The average U.S. per capita seafood consumption is about 2.7 ounces versus the recommended 8 ounces per week. London is wild about seafood's omega-3 fats that may reduce risk of chronic diseases, boost cognition and tame inflammation.
Don't be tricked into thinking it has to be fresh to be fantastic, she says. "You don't always need to buy fresh seafood to get all the health benefits. And the same goes for fruits and veggies, by the way. Items may not be in-season, readily accessible where you live, or within your budget. That's why canned [or frozen] varieties are so useful," she says, including canned tuna or salmon or tinned fish like sardines. "Another big plus: They're shelf-stable!

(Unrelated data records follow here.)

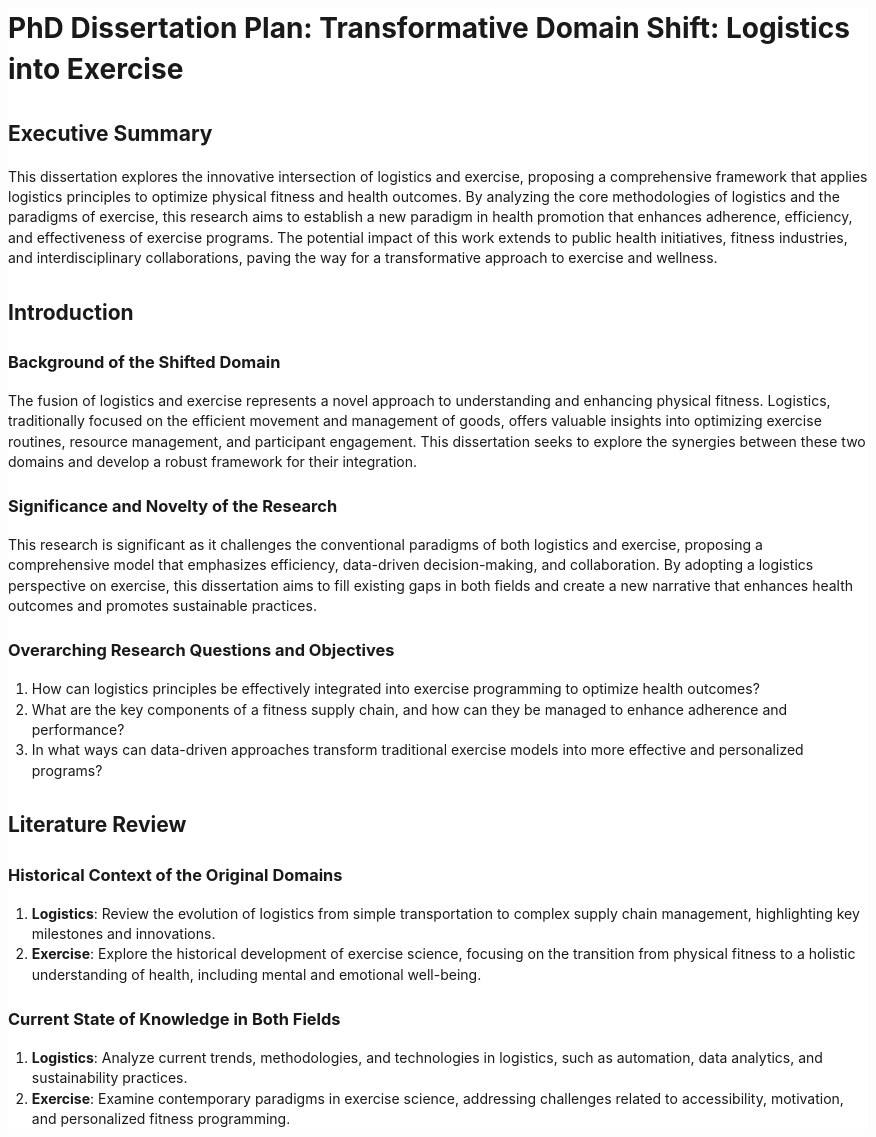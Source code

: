 # PhD Dissertation Plan: Transformative Domain Shift: Logistics into Exercise

## Executive Summary
This dissertation explores the innovative intersection of logistics and exercise, proposing a comprehensive framework that applies logistics principles to optimize physical fitness and health outcomes. By analyzing the core methodologies of logistics and the paradigms of exercise, this research aims to establish a new paradigm in health promotion that enhances adherence, efficiency, and effectiveness of exercise programs. The potential impact of this work extends to public health initiatives, fitness industries, and interdisciplinary collaborations, paving the way for a transformative approach to exercise and wellness.

## Introduction

### Background of the Shifted Domain
The fusion of logistics and exercise represents a novel approach to understanding and enhancing physical fitness. Logistics, traditionally focused on the efficient movement and management of goods, offers valuable insights into optimizing exercise routines, resource management, and participant engagement. This dissertation seeks to explore the synergies between these two domains and develop a robust framework for their integration.

### Significance and Novelty of the Research
This research is significant as it challenges the conventional paradigms of both logistics and exercise, proposing a comprehensive model that emphasizes efficiency, data-driven decision-making, and collaboration. By adopting a logistics perspective on exercise, this dissertation aims to fill existing gaps in both fields and create a new narrative that enhances health outcomes and promotes sustainable practices.

### Overarching Research Questions and Objectives
1. How can logistics principles be effectively integrated into exercise programming to optimize health outcomes?
2. What are the key components of a fitness supply chain, and how can they be managed to enhance adherence and performance?
3. In what ways can data-driven approaches transform traditional exercise models into more effective and personalized programs?

## Literature Review

### Historical Context of the Original Domains
1. **Logistics**: Review the evolution of logistics from simple transportation to complex supply chain management, highlighting key milestones and innovations.
2. **Exercise**: Explore the historical development of exercise science, focusing on the transition from physical fitness to a holistic understanding of health, including mental and emotional well-being.

### Current State of Knowledge in Both Fields
1. **Logistics**: Analyze current trends, methodologies, and technologies in logistics, such as automation, data analytics, and sustainability practices.
2. **Exercise**: Examine contemporary paradigms in exercise science, addressing challenges related to accessibility, motivation, and personalized fitness programming.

And from a nutritional standpoint, one 3-ounce serving of canned fish can meet 100% of your daily omega-3 fatty acid needs."
Available in dried or canned varieties, these legumes (aka garbanzo beans) are one of the most versatile pantry staples ever.

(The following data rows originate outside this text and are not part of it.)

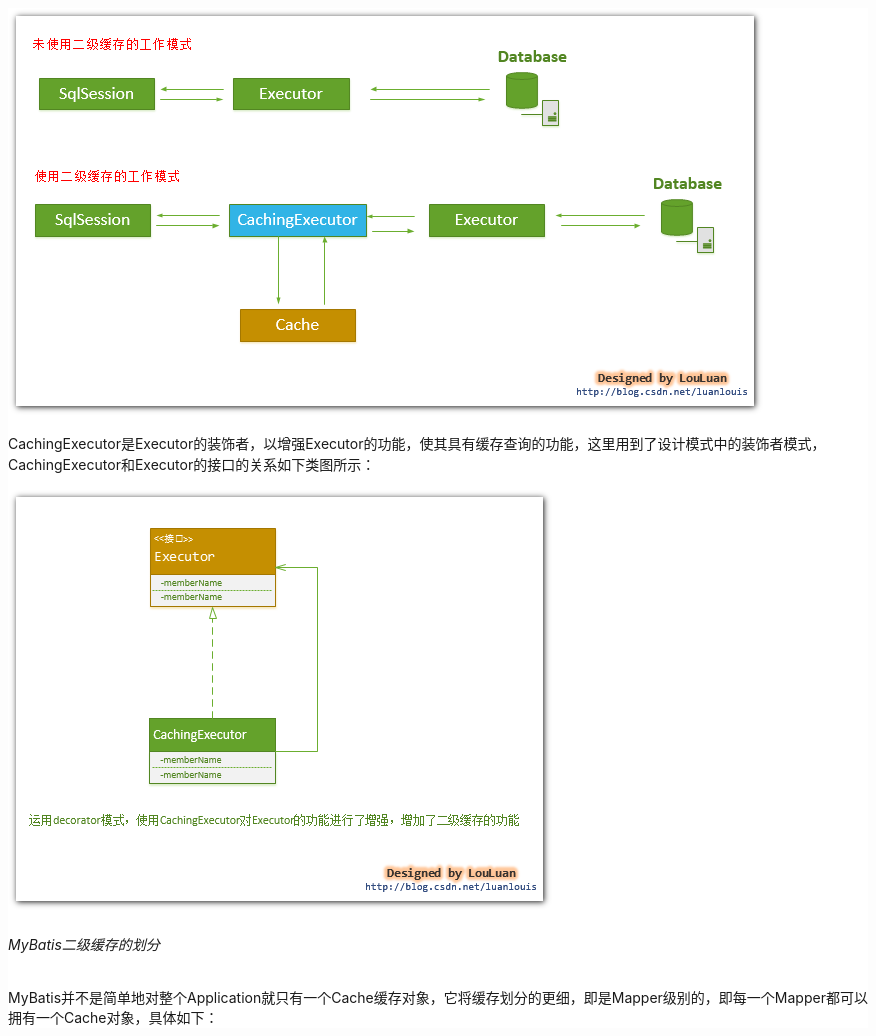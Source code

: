 ![二级缓存](images/CacheTwo.png)

CachingExecutor是Executor的装饰者，以增强Executor的功能，使其具有缓存查询的功能，这里用到了设计模式中的装饰者模式，CachingExecutor和Executor的接口的关系如下类图所示：

![CachingExecutor和Executor的接口的关系](images/CachingExecutor.png)

###### MyBatis二级缓存的划分

MyBatis并不是简单地对整个Application就只有一个Cache缓存对象，它将缓存划分的更细，即是Mapper级别的，即每一个Mapper都可以拥有一个Cache对象，具体如下：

"In addition to being convenient and filling, they are a nutritional powerhouse, containing dietary fiber and vegetarian protein," says Michelle Hyman, RD, a registered dietitian at Simple Solutions Weight Loss in New York City. "I make a vegetable salad containing chickpeas nearly every week as part of my packed lunch, and have also roasted chickpeas with garlic powder, chives and red pepper flakes to use as a snack or on top of the salad instead of croutons."
Or blend them up into a homemade hummus and dive in with whole-grain crackers and carrots, she recommends.
Skip the sugary cereal or fast-food biscuit sandwich for breakfast and eat oats instead, suggests Lauren Harris-Pincus, M.S., RDN, founder of NutritionStarringYOU.com and author of The Protein-Packed Breakfast Club.
"This healthy whole grain contains a form of soluble fiber called beta glucan that can help to manage cholesterol and blood sugar," she says. "Oats are so versatile and you can make a huge variety of creations that are sweet or savory for any time of the day. My go-to favorites are an old-fashioned bowl of oatmeal, overnight oats and energy balls. I also grind the oats into flour to use for baking, pancakes or even as a satisfying add-in to smoothies." (And don't miss these 4 dietitian-approved hacks to make your oatmeal taste so much better.)
It's not just olives, avocados and fish that offer those healthy fats on the Mediterranean diet. Nuts and seeds do too, and the body benefits when you go nuts, notes Cassetty.
Women who ate walnuts while in midlife experienced better well-being—fewer chronic diseases and less memory or mental health problems—into older age, according to a study in the January 2020 Journal of Aging Research.
"Walnuts are a staple of the Mediterranean diet and my pantry! There are so many ways to eat them. Some of my favorites are as a snack paired with grapes, on top of a bowl of plain yogurt mixed with blueberries and [finely chopped] as a crust for salmon," Cassetty says.
Seeds also deliver on both the healthy fat and fiber front, says Kelli McGrane, RD, a Denver, Colorado-based contributing dietitian for the Lose It! App.
For instance, 2 tablespoons of chia seeds delivers 9 grams of fat (5 grams of those are omega-3s), 5 grams of protein and a whopping 10 grams of fiber in a 138-calorie package.
Why stick to just one seed, though, when you can mix things up, McGrane asks?
"Generally speaking, the Mediterranean diet recommends about a handful of nuts or seeds per day, or about 1 ounce. Chia seeds, ground flaxseeds and hemp seeds are all healthy additions to yogurt, oatmeal, salads and smoothies," she says, and by stocking up on multiple types of seeds, you can score a nice variety of antioxidants and flavors.